To measure the effect of type and image, I aimed to design a set of three variations: type only, another with just the background image, and the original with both. This felt more manageable than trying to break down and isolate every visual property – things like color, scale, shape, etc. – individually.
The upper limit of the test was the number of total questions respondents could answer at one time. Because of this I settled for 6 different compositions, each with the 3 variations. The compositions were by no means “good” graphic design, but they served as way to start exploring the space.
In order to collect data on feelings, I built a custom survey interface based off the Circumplex emotional model. Respondents could drag the marker to the set of emotions that most closely matched what they were feeling at the time.
The survey consisted of 19 questions. The initial question asked what people’s current emotion was. The remaining 18 questions presented people with a randomized set of the 18 test images.
I used Amazon Mechanical Turk to recruit participants, of which 125 provided valid responses. After respondents submitted their answers, the site would post data to a Google Docs spreadsheet. From there, I used Python and JupyterLab to explore and manipulate the data.
Being incentivized to complete tasks quickly, turk respondents were less likely to respond with honest answers. Most images had a high standard deviation of 2 - 3.
After learning this, I reran the experiment with friends (15 total respondents) from Twitter (which could have introduced a different type of bias through a pool of more design oriented people) and got more consistent results (standard deviations generally within 1 - 2).
Most people reported that the images made them feel either positive and activated, positive and deactivated or negative and activated. Few responses landed in the negative and deactivated region.
Part of this could have been due to acquiescent bias, or the tendency to want to answer amicably. Images that evoked sad emotions may have also been less natural to design.
It was apparent that the combination of typography and image imparted a wide range of effects on elicited emotions. After calculating the mean of each image response, the relationships could be visualized as a series of vectors:
In a linear, non complex world, we would expect the combined images to be a simple sum (or perhaps averaging) of the text and background images, but we can see this was not the case.

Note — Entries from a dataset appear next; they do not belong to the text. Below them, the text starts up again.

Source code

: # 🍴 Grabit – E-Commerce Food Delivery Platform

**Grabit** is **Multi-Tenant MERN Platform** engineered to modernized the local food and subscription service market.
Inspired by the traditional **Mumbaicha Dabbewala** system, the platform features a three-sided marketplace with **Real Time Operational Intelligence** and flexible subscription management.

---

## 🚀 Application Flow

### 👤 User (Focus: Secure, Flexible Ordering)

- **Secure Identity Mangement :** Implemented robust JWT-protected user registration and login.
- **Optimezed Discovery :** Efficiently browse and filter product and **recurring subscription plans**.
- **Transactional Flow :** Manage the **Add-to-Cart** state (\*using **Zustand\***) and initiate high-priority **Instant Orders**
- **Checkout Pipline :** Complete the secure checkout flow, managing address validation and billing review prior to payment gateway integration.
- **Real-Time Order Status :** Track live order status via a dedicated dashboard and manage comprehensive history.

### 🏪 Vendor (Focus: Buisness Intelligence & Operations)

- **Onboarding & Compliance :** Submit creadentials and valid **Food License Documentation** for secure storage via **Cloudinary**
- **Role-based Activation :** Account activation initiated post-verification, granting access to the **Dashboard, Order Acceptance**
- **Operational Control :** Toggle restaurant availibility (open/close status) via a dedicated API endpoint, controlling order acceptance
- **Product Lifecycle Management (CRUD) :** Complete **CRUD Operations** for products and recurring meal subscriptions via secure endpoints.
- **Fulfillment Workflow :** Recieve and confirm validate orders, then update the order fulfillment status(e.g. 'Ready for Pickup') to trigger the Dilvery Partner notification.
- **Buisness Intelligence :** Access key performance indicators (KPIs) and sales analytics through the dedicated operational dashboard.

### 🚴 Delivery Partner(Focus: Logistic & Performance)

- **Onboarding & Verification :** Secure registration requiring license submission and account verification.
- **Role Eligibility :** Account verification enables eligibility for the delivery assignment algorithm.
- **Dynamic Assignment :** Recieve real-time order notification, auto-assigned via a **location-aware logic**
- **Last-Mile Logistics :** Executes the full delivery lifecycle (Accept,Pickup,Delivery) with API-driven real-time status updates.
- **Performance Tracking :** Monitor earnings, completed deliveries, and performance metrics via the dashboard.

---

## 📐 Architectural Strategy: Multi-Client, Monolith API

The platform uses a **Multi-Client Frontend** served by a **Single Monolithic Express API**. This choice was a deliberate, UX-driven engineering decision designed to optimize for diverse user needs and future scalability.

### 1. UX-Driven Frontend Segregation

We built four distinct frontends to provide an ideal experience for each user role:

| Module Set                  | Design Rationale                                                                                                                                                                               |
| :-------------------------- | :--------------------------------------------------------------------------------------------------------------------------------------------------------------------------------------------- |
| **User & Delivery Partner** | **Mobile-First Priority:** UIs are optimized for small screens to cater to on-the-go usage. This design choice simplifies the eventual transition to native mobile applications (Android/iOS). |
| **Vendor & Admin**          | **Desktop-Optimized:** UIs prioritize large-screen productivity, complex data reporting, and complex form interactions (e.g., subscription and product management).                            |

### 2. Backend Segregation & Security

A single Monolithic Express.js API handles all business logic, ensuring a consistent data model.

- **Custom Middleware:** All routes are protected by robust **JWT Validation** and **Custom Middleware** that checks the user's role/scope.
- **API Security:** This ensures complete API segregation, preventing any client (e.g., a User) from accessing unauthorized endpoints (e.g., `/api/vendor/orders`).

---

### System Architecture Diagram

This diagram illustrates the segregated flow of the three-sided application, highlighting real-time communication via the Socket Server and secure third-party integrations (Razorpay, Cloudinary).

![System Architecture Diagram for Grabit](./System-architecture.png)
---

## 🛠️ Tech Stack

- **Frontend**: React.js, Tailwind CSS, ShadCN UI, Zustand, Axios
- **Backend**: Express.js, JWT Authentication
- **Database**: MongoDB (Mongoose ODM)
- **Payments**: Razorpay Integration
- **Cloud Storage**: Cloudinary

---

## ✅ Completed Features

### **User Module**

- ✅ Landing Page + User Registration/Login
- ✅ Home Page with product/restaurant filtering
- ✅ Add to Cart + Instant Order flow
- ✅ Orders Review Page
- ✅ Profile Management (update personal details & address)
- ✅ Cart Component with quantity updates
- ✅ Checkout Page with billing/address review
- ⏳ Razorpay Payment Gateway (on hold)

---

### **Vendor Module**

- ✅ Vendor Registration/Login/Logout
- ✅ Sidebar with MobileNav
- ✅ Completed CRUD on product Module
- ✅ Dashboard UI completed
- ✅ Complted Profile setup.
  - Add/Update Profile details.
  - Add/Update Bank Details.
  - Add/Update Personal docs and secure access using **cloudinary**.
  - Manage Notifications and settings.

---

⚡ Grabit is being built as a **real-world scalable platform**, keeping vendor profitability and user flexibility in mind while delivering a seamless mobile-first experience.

Instead, compositions often exhibit bidirectional interaction between the text and background, where both elements end up influencing each other. Oftentimes combined images are reported as more positive/activated than either the source text / background image alone. Barring the first set, all the combined images resulted in higher reported activation. This was likely because the inclusion of text generally adds visual contrast and complexity. It becomes particularly visible in cases like the combined second and third image sets which end up having a high color contrast.
Generally, the addition of both type and image can have varying levels of impact on reported emotion. The study doesn’t reveal a cipher for evoking emotion, but it does point to how beautifully complex things are.
Thanks to Judith Amores for the direction and guidance.
I’m always up for collaborating! DM me on Twitter or email me for collaborations or contract work.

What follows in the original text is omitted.